* EXERCISE
Below are the entries. Print only the lines starting at the one with "# $HOME directory configuration" and ending at the one with "draws a perfect", exactly, with no pictures.

(Saved entries)
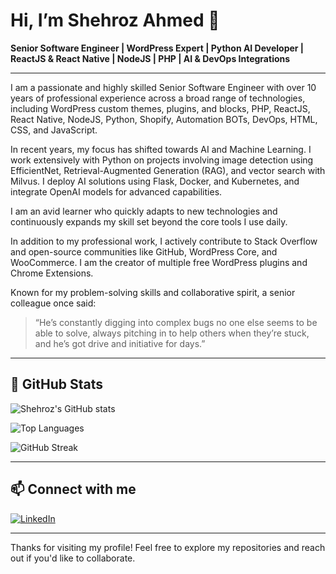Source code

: # Hi, I’m Shehroz Ahmed 👋

**Senior Software Engineer | WordPress Expert | Python AI Developer | ReactJS & React Native | NodeJS | PHP | AI & DevOps Integrations**

---

I am a passionate and highly skilled Senior Software Engineer with over 10 years of professional experience across a broad range of technologies, including WordPress custom themes, plugins, and blocks, PHP, ReactJS, React Native, NodeJS, Python, Shopify, Automation BOTs, DevOps, HTML, CSS, and JavaScript.

In recent years, my focus has shifted towards AI and Machine Learning. I work extensively with Python on projects involving image detection using EfficientNet, Retrieval-Augmented Generation (RAG), and vector search with Milvus. I deploy AI solutions using Flask, Docker, and Kubernetes, and integrate OpenAI models for advanced capabilities.

I am an avid learner who quickly adapts to new technologies and continuously expands my skill set beyond the core tools I use daily.

In addition to my professional work, I actively contribute to Stack Overflow and open-source communities like GitHub, WordPress Core, and WooCommerce. I am the creator of multiple free WordPress plugins and Chrome Extensions.

Known for my problem-solving skills and collaborative spirit, a senior colleague once said:  
> “He’s constantly digging into complex bugs no one else seems to be able to solve, always pitching in to help others when they’re stuck, and he’s got drive and initiative for days.”

---

## 🚀 GitHub Stats

![Shehroz's GitHub stats](https://github-readme-stats.vercel.app/api?username=shehrozsheikh&show_icons=true&theme=dark&count_private=true&include_all_commits=true)

![Top Languages](https://github-readme-stats.vercel.app/api/top-langs/?username=shehrozsheikh&layout=compact&theme=tokyonight)

![GitHub Streak](https://github-readme-streak-stats.herokuapp.com/?user=shehrozsheikh&theme=radical)

---

## 📫 Connect with me

[![LinkedIn](https://img.shields.io/badge/LinkedIn-shehroz21-blue?logo=linkedin&style=flat-square)](https://www.linkedin.com/in/shehroz21)

---

Thanks for visiting my profile! Feel free to explore my repositories and reach out if you'd like to collaborate.

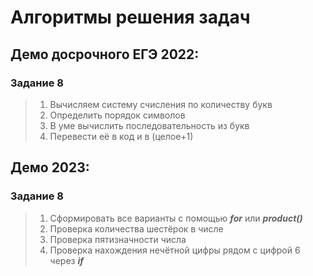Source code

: # Алгоритмы решения задач

## Демо досрочного ЕГЭ 2022:
   
### Задание 8
> 1) Вычисляем систему счисления по количеству букв
> 2) Определить порядок символов
> 3) В уме вычислить последовательность из букв
> 4) Перевести её в код и в (целое+1)

## Демо 2023:

### Задание 8
> 1) Сформировать все варианты с помощью **_for_** или **_product()_**
> 2) Проверка количества шестёрок в числе
> 3) Проверка пятизначности числа
> 4) Проверка нахождения нечётной цифры рядом с цифрой 6 через **_if_**
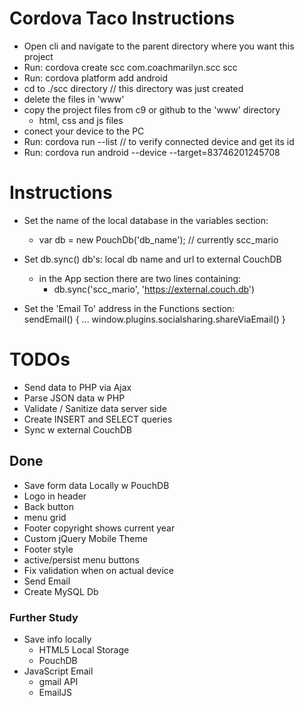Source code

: # Cordova Taco Instructions
- Open cli and navigate to the parent directory where you want this project
- Run: cordova create scc com.coachmarilyn.scc scc
- Run: cordova platform add android
- cd to ./scc directory  // this directory was just created
- delete the files in 'www'
- copy the project files from c9 or github to the 'www' directory
    - html, css and js files
- conect your device to the PC
- Run: cordova run --list   // to verify connected device and get its id
- Run: cordova run android --device --target=83746201245708

# Instructions
- Set the name of the local database in the variables section:
    - var db = new PouchDb('db_name');  // currently scc_mario  
    
- Set db.sync() db's: local db name and url to external CouchDB 
    - in the App section there are two lines containing:
        - db.sync('scc_mario', 'https://external.couch.db')
- Set the 'Email To' address in the Functions section:  
    sendEmail() {
        ...
        window.plugins.socialsharing.shareViaEmail()
    }


# TODOs
- Send data to PHP via Ajax
- Parse JSON data w PHP
- Validate / Sanitize data server side
- Create INSERT and SELECT queries
- Sync w external CouchDB

## Done
- Save form data Locally w PouchDB
- Logo in header
- Back button
- menu grid
- Footer copyright shows current year
- Custom jQuery Mobile Theme
- Footer style
- active/persist menu buttons
- Fix validation when on actual device
- Send Email
- Create MySQL Db

### Further Study
- Save info locally
  - HTML5 Local Storage
  - PouchDB
- JavaScript Email
  - gmail API
  - EmailJS
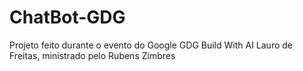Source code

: # ChatBot-GDG
Projeto feito durante o evento do Google GDG Build With AI Lauro de Freitas, ministrado pelo Rubens Zimbres
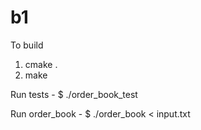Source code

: # b1

To build
1) cmake .
2) make

Run tests - 
$ ./order_book_test

Run order_book -
$ ./order_book < input.txt

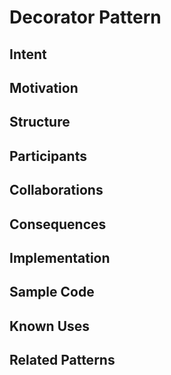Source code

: # Decorator Pattern

## Intent

## Motivation

## Structure

## Participants

## Collaborations

## Consequences

## Implementation

## Sample Code

## Known Uses

## Related Patterns
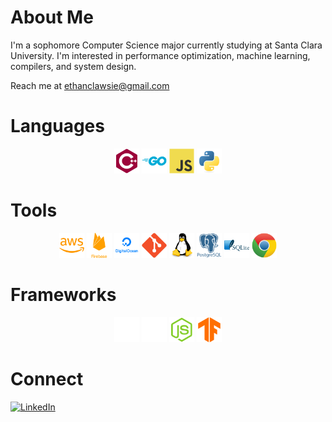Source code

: # About Me

I'm a sophomore Computer Science major currently studying at Santa Clara University. I'm interested in performance optimization, machine learning, compilers, and system design.

Reach me at ethanclawsie@gmail.com

# Languages

<p align="center">
  <img src="icons/cpp.svg" alt="C++" width="40" height="40">
  <img src ="icons/go.svg" alt="Go" width="40" height="40">
  <img src="icons/javascript.svg" alt="Javascript" width="40" height="40">
  <img src="icons/python.svg" alt="Python" width="40" height="40">
</p>

# Tools

<p align="center">
  <img src="icons/aws.svg" alt="AWS (Lambda, EC2, S3)" width="40" height="40">
  <img src="icons/firebase.svg" alt="Firebase" width="40" height="40">
  <img src="icons/digitalocean.svg" alt="Digital Ocean" width="40" height="40">
  <img src="icons/git.svg" alt="Git" width="40" height="40">
  <img src="icons/linux.svg" alt="Linux" width="40" height="40">
  <img src="icons/postgres.svg" alt="PostgreSQL" width="40" height="40">
  <img src="icons/sqlite.svg" alt="Sqlite" width="40" height="40">
  <img src="icons/chrome.svg" alt="Chrome Extension Development" width="40" height="40">
</p>

# Frameworks

<p align="center">
  <img src="icons/download.svg" alt="Express" width="40" height="40">
  <img src="icons/download-2.svg" alt="Flask" width="40" height="40">
  <img src="icons/node.svg" alt="Node" width="40" height="40">
  <img src="icons/tensorflow.svg" alt="Tensorflow" width="40" height="40">
</p>

# Connect

[![LinkedIn](https://img.shields.io/badge/LinkedIn-%230077B5.svg?logo=linkedin&logoColor=white)](https://linkedin.com/in/ethanclawsie)
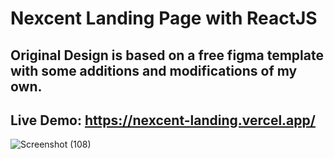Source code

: # Nexcent Landing Page with ReactJS
## Original Design is based on a free figma template with some additions and modifications of my own.

## Live Demo: https://nexcent-landing.vercel.app/

![Screenshot (108)](https://github.com/cjpanda/nexcent-landing/assets/107156444/674a30ba-bb29-4887-947f-a6b6eb3f3234)





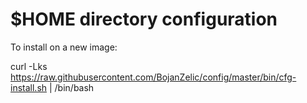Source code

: # $HOME directory configuration
To install on a new image:

curl -Lks https://raw.githubusercontent.com/BojanZelic/config/master/bin/cfg-install.sh | /bin/bash
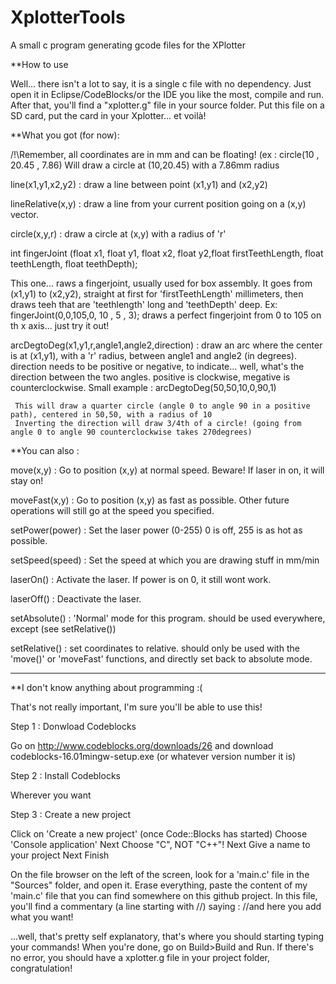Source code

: # XplotterTools
A small c program generating gcode files for the XPlotter


**How to use

Well... there isn't a lot to say, it is a single c file with no dependency. Just open it in Eclipse/CodeBlocks/or the IDE you like the most, compile and run. After that, you'll find a "xplotter.g" file in your source folder. Put this file on a SD card, put the card in your Xplotter... et voilà!

**What you got (for now):

/!\Remember, all coordinates are in mm and can be floating! (ex : circle(10 , 20.45 , 7.86) Will draw a circle at (10,20.45) with a 7.86mm radius

line(x1,y1,x2,y2) : draw a line between point (x1,y1) and (x2,y2)

lineRelative(x,y) : draw a line from your current position going on a (x,y) vector.

circle(x,y,r) : draw a circle at (x,y) with a radius of 'r' 

int fingerJoint (float x1, float y1, float x2, float y2,float firstTeethLength, float teethLength, float teethDepth);

This one... raws a fingerjoint, usually used for box assembly. It goes from (x1,y1) to (x2,y2), straight at first for 'firstTeethLength' millimeters, then draws teeh that are 'teethlength' long and 'teethDepth' deep. Ex:
fingerJoint(0,0,105,0,  10  ,  5  ,  3);
draws a perfect fingerjoint from 0 to 105 on th x axis... just try it out!

arcDegtoDeg(x1,y1,r,angle1,angle2,direction) : draw an arc where the center is at (x1,y1), with a 'r' radius, between angle1 and angle2 (in degrees). direction needs to be positive or negative, to indicate... well, what's the direction between the two angles. positive is clockwise, megative is counterclockwise. 
Small example : 
     arcDegtoDeg(50,50,10,0,90,1)
     
     This will draw a quarter circle (angle 0 to angle 90 in a positive path), centered in 50,50, with a radius of 10
     Inverting the direction will draw 3/4th of a circle! (going from angle 0 to angle 90 counterclockwise takes 270degrees)

**You can also : 

move(x,y) : Go to position (x,y) at normal speed. Beware! If laser in on, it will stay on!

moveFast(x,y) : Go to position (x,y) as fast as possible. Other future operations will still go at the speed you specified.

setPower(power) : Set the laser power (0-255) 0 is off, 255 is  as hot as possible.

setSpeed(speed) : Set the speed at which you are drawing stuff in mm/min

laserOn() : Activate the laser. If power is on 0, it still wont work.

laserOff() : Deactivate the laser.

setAbsolute() : 'Normal' mode for this program. should be used everywhere, except (see setRelative())

setRelative() : set coordinates to relative. should only be used with the 'move()' or 'moveFast' functions, and directly set back to absolute mode.

--------------------------------------------


**I don't know anything about programming :(

That's not really important, I'm sure you'll be able to use this!

Step 1 : Donwload Codeblocks

Go on http://www.codeblocks.org/downloads/26 and download  codeblocks-16.01mingw-setup.exe (or whatever version number it is)

Step 2 : Install Codeblocks

Wherever you want

Step 3 : Create a new project

Click on 'Create a new project' (once Code::Blocks has started)
Choose 'Console application'
Next
Choose "C", NOT "C++"!
Next
Give a name to your project
Next
Finish

On the file browser on the left of the screen, look for a 'main.c' file in the "Sources" folder, and open it.
Erase everything, paste the content of my 'main.c' file that you can find somewhere on this github project.
In this file, you'll find a commentary (a line starting with //) saying : 
//and here you add what you want!

...well, that's pretty self explanatory, that's where you should starting typing your commands!
When you're done, go on Build>Build and Run.
If there's no error, you should have a xplotter.g file in your project folder, congratulation!


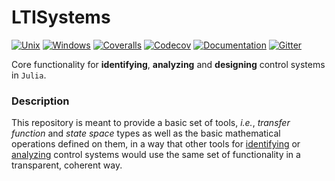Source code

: # LTISystems

[![Unix][unix-img]][unix-link]
[![Windows][win-img]][win-link]
[![Coveralls][ca-img]][ca-link]
[![Codecov][cc-img]][cc-link]
[![Documentation][docs-latest-img]][docs-latest-link]
[![Gitter][gitter-img]][gitter-link]

[unix-img]: https://img.shields.io/travis/JuliaSystems/LTISystems.jl/master.svg?label=unix
[unix-link]: https://travis-ci.org/JuliaSystems/LTISystems.jl
[win-img]: https://img.shields.io/appveyor/ci/aytekinar/ltisystems-jl/master.svg?label=windows
[win-link]: https://ci.appveyor.com/project/aytekinar/ltisystems-jl/branch/master
[ca-img]: https://img.shields.io/coveralls/JuliaSystems/LTISystems.jl/master.svg?label=coveralls
[ca-link]: https://coveralls.io/github/JuliaSystems/LTISystems.jl?branch=master
[cc-img]: https://img.shields.io/codecov/c/github/JuliaSystems/LTISystems.jl/master.svg?label=codecov
[cc-link]: https://codecov.io/gh/JuliaSystems/LTISystems.jl?branch=master
[docs-latest-img]: https://img.shields.io/badge/documentation-latest-blue.svg?colorB=1954a6
[docs-latest-link]: https://ltisystems.readthedocs.io/en/latest
[gitter-img]: https://img.shields.io/gitter/room/JuliaSystems/LTISystems.jl.svg?colorB=1954a6
[gitter-link]: https://gitter.im/JuliaSystems/LTISystems.jl

Core functionality for **identifying**, **analyzing** and **designing** control
systems in `Julia`.

### Description

This repository is meant to provide a basic set of tools, *i.e.*, *transfer
function* and *state space* types as well as the basic mathematical operations
defined on them, in a way that other tools for [identifying][juliasys-sysid] or
[analyzing][juliasys-ct] control systems would use the same set of functionality
in a transparent, coherent way.

[juliasys-sysid]: https://github.com/JuliaSystems/IdentificationToolbox.jl
[juliasys-ct]: https://github.com/JuliaSystems/ControlToolbox.jl
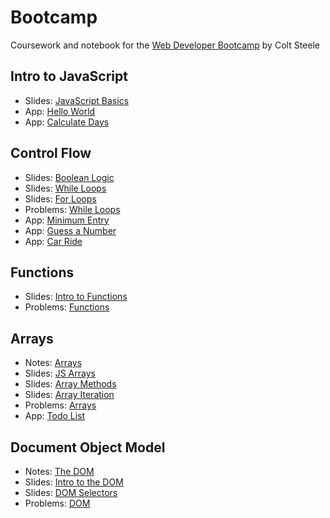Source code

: # Bootcamp

Coursework and notebook for the [Web Developer Bootcamp](https://www.udemy.com/the-web-developer-bootcamp/) by Colt Steele

## Intro to JavaScript

- Slides: [JavaScript Basics](http://webdev.slides.com/coltsteele/javascript-basics-57/fullscreen)
- App: [Hello World](src/projects/01-hello-world/hello-world.html)
- App: [Calculate Days](src/projects/02-calculate-days/calculate-days.html)

## Control Flow

- Slides: [Boolean Logic](http://webdev.slides.com/coltsteele/deck-4-47/fullscreen)
- Slides: [While Loops](http://webdev.slides.com/coltsteele/loops-58/fullscreen)
- Slides: [For Loops](http://webdev.slides.com/coltsteele/loops-18-59/fullscreen)
- Problems: [While Loops](src/projects/05-while-loops/while-loops.html)
- App: [Minimum Entry](src/projects/03-minimum-entry/minimum-entry.html)
- App: [Guess a Number](src/projects/04-guess-number/guess-number.html)
- App: [Car Ride](src/projects/06-car-ride/car-ride.html)

## Functions

- Slides: [Intro to Functions](http://webdev.slides.com/coltsteele/javascript-basics-20-21-22-23-64/fullscreen)
- Problems: [Functions](/src/projects/07-functions/functions.html)

## Arrays

- Notes: [Arrays](src/projects/08-arrays/arrays.md)
- Slides: [JS Arrays](http://webdev.slides.com/coltsteele/javascript-basics-20-61/fullscreen)
- Slides: [Array Methods](http://webdev.slides.com/coltsteele/javascript-basics-20-21-62/fullscreen#/)
- Slides: [Array Iteration](http://webdev.slides.com/coltsteele/javascript-basics-20-21-22-63/fullscreen)
- Problems: [Arrays](src/projects/08-arrays/arrays.html)
- App: [Todo List](src/projects/09-todo/todo.html)

## Document Object Model

- Notes: [The DOM](src/projects/10-dom/dom.md)
- Slides: [Intro to the DOM](http://webdev.slides.com/coltsteele/intro-to-the-dom-70/fullscreen#/8)
- Slides: [DOM Selectors](http://webdev.slides.com/coltsteele/deck-30-71/fullscreen#/2)
- Problems: [DOM](/src/projects/10-dom/dom.html)
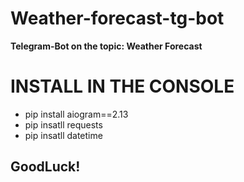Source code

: # Weather-forecast-tg-bot
**Telegram-Bot on the topic: Weather Forecast**

# INSTALL IN THE CONSOLE
- pip install aiogram==2.13
- pip insatll requests
- pip insatll datetime

## GoodLuck!
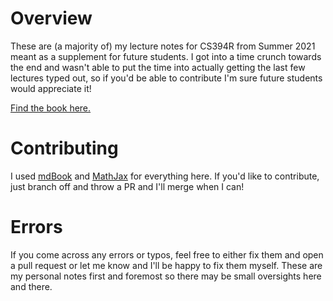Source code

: # Overview
These are (a majority of) my lecture notes for CS394R from Summer 2021 meant as a supplement for future students. I got into a time crunch towards the end and wasn't able to put the time into actually getting the last few lectures typed out, so if you'd be able to contribute I'm sure future students would appreciate it!

[Find the book here.](https://reecemcmillin.github.io/cs394-lecture-notes/book/)

# Contributing
I used [mdBook](https://rust-lang.github.io/mdBook/) and [MathJax](https://www.mathjax.org/) for everything here. If you'd like to contribute, just branch off and throw a PR and I'll merge when I can!

# Errors
If you come across any errors or typos, feel free to either fix them and open a pull request or let me know and I'll be happy to fix them myself. These are my personal notes first and foremost so there may be small oversights here and there.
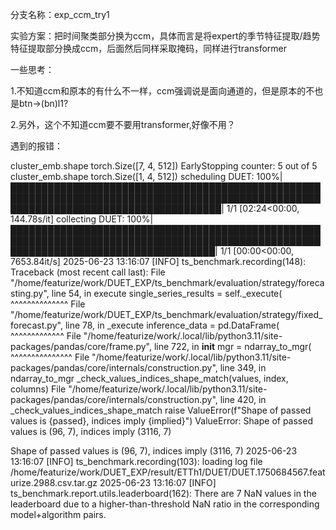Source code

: 分支名称：exp_ccm_try1

实验方案：把时间聚类部分换为ccm，具体而言是将expert的季节特征提取/趋势特征提取部分换成ccm，后面然后同样采取掩码，同样进行transformer

一些思考：

1.不知道ccm和原本的有什么不一样，ccm强调说是面向通道的，但是原本的不也是btn->(bn)l1?

2.另外，这个不知道ccm要不要用transformer,好像不用？



遇到的报错：

cluster_emb.shape torch.Size([7, 4, 512])
EarlyStopping counter: 5 out of 5
cluster_emb.shape torch.Size([1, 4, 512])
scheduling DUET: 100%|██████████████████████████████████████████████████████████████████████████████████████████████████████████████████████████████████████| 1/1 [02:24<00:00, 144.78s/it]
collecting DUET: 100%|█████████████████████████████████████████████████████████████████████████████████████████████████████████████████████████████████████| 1/1 [00:00<00:00, 7653.84it/s]
2025-06-23 13:16:07 [INFO] ts_benchmark.recording(148): Traceback (most recent call last):
  File "/home/featurize/work/DUET_EXP/ts_benchmark/evaluation/strategy/forecasting.py", line 54, in execute
    single_series_results = self._execute(
                            ^^^^^^^^^^^^^^
  File "/home/featurize/work/DUET_EXP/ts_benchmark/evaluation/strategy/fixed_forecast.py", line 78, in _execute
    inference_data = pd.DataFrame(
                     ^^^^^^^^^^^^^
  File "/home/featurize/work/.local/lib/python3.11/site-packages/pandas/core/frame.py", line 722, in __init__
    mgr = ndarray_to_mgr(
          ^^^^^^^^^^^^^^^
  File "/home/featurize/work/.local/lib/python3.11/site-packages/pandas/core/internals/construction.py", line 349, in ndarray_to_mgr
    _check_values_indices_shape_match(values, index, columns)
  File "/home/featurize/work/.local/lib/python3.11/site-packages/pandas/core/internals/construction.py", line 420, in _check_values_indices_shape_match
    raise ValueError(f"Shape of passed values is {passed}, indices imply {implied}")
ValueError: Shape of passed values is (96, 7), indices imply (3116, 7)

Shape of passed values is (96, 7), indices imply (3116, 7)
2025-06-23 13:16:07 [INFO] ts_benchmark.recording(103): loading log file /home/featurize/work/DUET_EXP/result/ETTh1/DUET/DUET.1750684567.featurize.2988.csv.tar.gz
2025-06-23 13:16:07 [INFO] ts_benchmark.report.utils.leaderboard(162): There are 7 NaN values in the leaderboard due to a higher-than-threshold NaN ratio in the corresponding model+algorithm pairs.
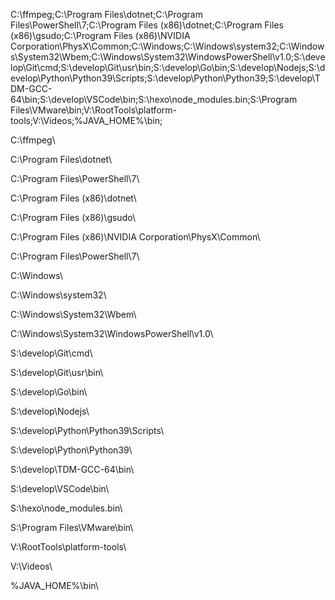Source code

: C:\ffmpeg\;C:\Program Files\dotnet\;C:\Program Files\PowerShell\7\;C:\Program Files (x86)\dotnet\;C:\Program Files (x86)\gsudo\;C:\Program Files (x86)\NVIDIA Corporation\PhysX\Common\;C:\Windows\;C:\Windows\system32\;C:\Windows\System32\Wbem\;C:\Windows\System32\WindowsPowerShell\v1.0\;S:\develop\Git\cmd\;S:\develop\Git\usr\bin\;S:\develop\Go\bin\;S:\develop\Nodejs\;S:\develop\Python\Python39\Scripts\;S:\develop\Python\Python39\;S:\develop\TDM-GCC-64\bin\;S:\develop\VSCode\bin\;S:\hexo\node_modules\.bin\;S:\Program Files\VMware\bin\;V:\RootTools\platform-tools\;V:\Videos\;%JAVA_HOME%\bin\;



C:\ffmpeg\

C:\Program Files\dotnet\

C:\Program Files\PowerShell\7\

C:\Program Files (x86)\dotnet\

C:\Program Files (x86)\gsudo\

C:\Program Files (x86)\NVIDIA Corporation\PhysX\Common\

C:\Program Files\PowerShell\7\

C:\Windows\

C:\Windows\system32\

C:\Windows\System32\Wbem\

C:\Windows\System32\WindowsPowerShell\v1.0\

S:\develop\Git\cmd\

S:\develop\Git\usr\bin\

S:\develop\Go\bin\

S:\develop\Nodejs\

S:\develop\Python\Python39\Scripts\

S:\develop\Python\Python39\

S:\develop\TDM-GCC-64\bin\

S:\develop\VSCode\bin\

S:\hexo\node_modules\.bin\

S:\Program Files\VMware\bin\

V:\RootTools\platform-tools\

V:\Videos\

%JAVA_HOME%\bin\
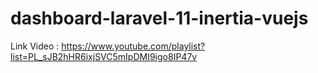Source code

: # dashboard-laravel-11-inertia-vuejs
Link Video : https://www.youtube.com/playlist?list=PL_sJB2hHR6ixjSVC5mIpDMI9igo8IP47v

* RESULT FOR THIS TASK
: # $HOME directory configuration
To install on a new image:

curl -Lks https://raw.githubusercontent.com/BojanZelic/config/master/bin/cfg-install.sh | /bin/bash
Source code

: # XplotterTools
A small c program generating gcode files for the XPlotter


**How to use

Well... there isn't a lot to say, it is a single c file with no dependency. Just open it in Eclipse/CodeBlocks/or the IDE you like the most, compile and run. After that, you'll find a "xplotter.g" file in your source folder. Put this file on a SD card, put the card in your Xplotter... et voilà!

**What you got (for now):

/!\Remember, all coordinates are in mm and can be floating! (ex : circle(10 , 20.45 , 7.86) Will draw a circle at (10,20.45) with a 7.86mm radius

line(x1,y1,x2,y2) : draw a line between point (x1,y1) and (x2,y2)

lineRelative(x,y) : draw a line from your current position going on a (x,y) vector.

circle(x,y,r) : draw a circle at (x,y) with a radius of 'r' 

int fingerJoint (float x1, float y1, float x2, float y2,float firstTeethLength, float teethLength, float teethDepth);

This one... raws a fingerjoint, usually used for box assembly. It goes from (x1,y1) to (x2,y2), straight at first for 'firstTeethLength' millimeters, then draws teeh that are 'teethlength' long and 'teethDepth' deep. Ex:
fingerJoint(0,0,105,0,  10  ,  5  ,  3);
draws a perfect fingerjoint from 0 to 105 on th x axis... just try it out!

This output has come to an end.